Pensate che oltre alle colline circostanti, c’erano vigneti anche dentro la città. Risulta infatti da vecchi documenti che fin quando non furono tolti per far posto al nuovo carcere dei Cavallacci, l’uva veniva coltivata anche nel grande giardino del convento dei Cappuccini.
In taluni scritti sono anche riportati i tipi di uva coltivati e commercializzati nel territorio di Termini, sia come frutta da tavola, sia per essere trasformata in vino. In particolare c’erano lo zibibbo, il pizzutello, l’uva catalana e l’uva fragola; poi la portoghese, l’uva greca, la ‘nzolia e la marsigliana. Ed ecco quindi che per tanti anni, e questo soprattutto durante il periodo fascista, Termini fu protagonista di questa importante sagra.
Era una festa voluta dal regime per propagandare i prodotti del territorio; e si svolgeva anche in altre parti d’Italia, laddove la produzione di uva era particolarmente sviluppata. Oltre che dalle foto che qui vedete e che ho ripreso dal profilo di Fabio Chiaramonte, su quella di Termini Imerese ne troviamo conferma anche in un documento del 10 settembre 1934 nel quale è così scritto:
“…….Ritenuto che il Comitato Cittadino per la celebrazione della V^ festa dell’uva ha nella seduta odierna stabilito di bandire un concorso a premi fra le Ditte che meglio abbelliranno nel giorno indetto per la celebrazione cioè il 16 corrente i loro negozi, e di bandire altresì un corteo folkloristico col concorso delle sezioni locali, delle organizzazioni fasciste, dei datori di lavoro e dei prestatori d’opera agricola…..e d’apprestarsi per il corteo folkloristico il proprio camion debitamente fornito della benzina….”
Il comune quindi oltre a coinvolgere attraverso un concorso i vari soggetti interessati, contribuiva alla realizzazione della festa anche con un sostegno economico; e mettendo pure a disposizione un mezzo meccanico. E come ben si evince facendo i facili conti; la festa che nel 1934 era già arrivata alla 5^ edizione, era di fatto iniziata nel 1929.
Ed oggi, qualora la tradizione non si fosse interrotta, avrebbe avuto alle spalle già 93 anni di storia da raccontare; e sarebbe probabilmente tra le sagre più antiche di Sicilia, se non la più antica. Infatti la stessa sagra del Mandorlo in Fiore che si svolge ad Agrigento è nata “solo” nel 1937 ovvero ben otto anni dopo. La “Festa dell’Uva”, e di questo ne sentivo parlare anche a mia nonna, richiamava in città tanti visitatori, ed era per tutti una occasione di divertimento ma anche di commercio.
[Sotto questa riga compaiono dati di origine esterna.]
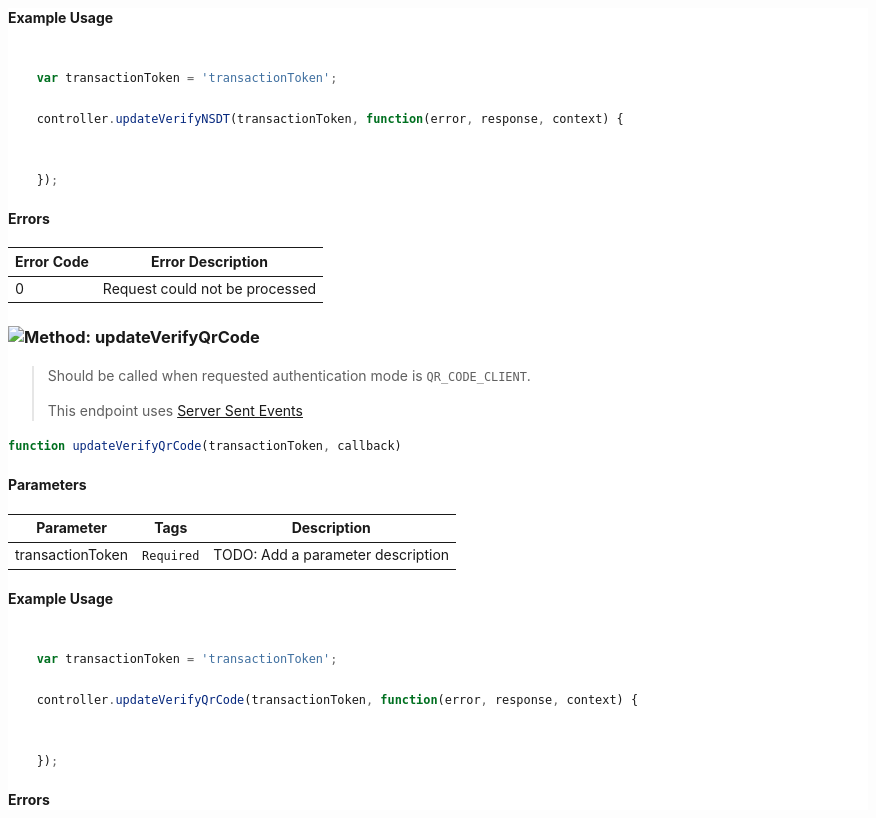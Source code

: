 #### Example Usage

```javascript

    var transactionToken = 'transactionToken';

    controller.updateVerifyNSDT(transactionToken, function(error, response, context) {

    
    });
```

#### Errors

| Error Code | Error Description |
|------------|-------------------|
| 0 | Request could not be processed |




### <a name="update_verify_qr_code"></a>![Method: ](https://apidocs.io/img/method.png ".AuthenticationController.updateVerifyQrCode") updateVerifyQrCode

> Should be called when requested authentication mode is `QR_CODE_CLIENT`.
> 
> This endpoint uses [Server Sent Events](#section/Server-Sent-Events)
> 


```javascript
function updateVerifyQrCode(transactionToken, callback)
```
#### Parameters

| Parameter | Tags | Description |
|-----------|------|-------------|
| transactionToken |  ``` Required ```  | TODO: Add a parameter description |



#### Example Usage

```javascript

    var transactionToken = 'transactionToken';

    controller.updateVerifyQrCode(transactionToken, function(error, response, context) {

    
    });
```

#### Errors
Le bambine venivano vestite da contadinelle, e sfilavano assieme alla banda ed a tanti carretti addobbati a festa. Quel giorno facevano affari d’oro i tanti coltivatori di vigne che avevano occasione di vendere la loro uva; ma pure i numerosi tavirnara della città. Uno di questi, forse il più conosciuto, era Giambelluca; che vediamo proprio in una di queste foto, scattata a strata ru macellu, ovvero in via Giacinto lo Faso. Poi pian piano scomparirono i vigneti, e con essi anche la bella sagra termitana, di cui ci sono rimasti solo gli ormai lontani ricordi.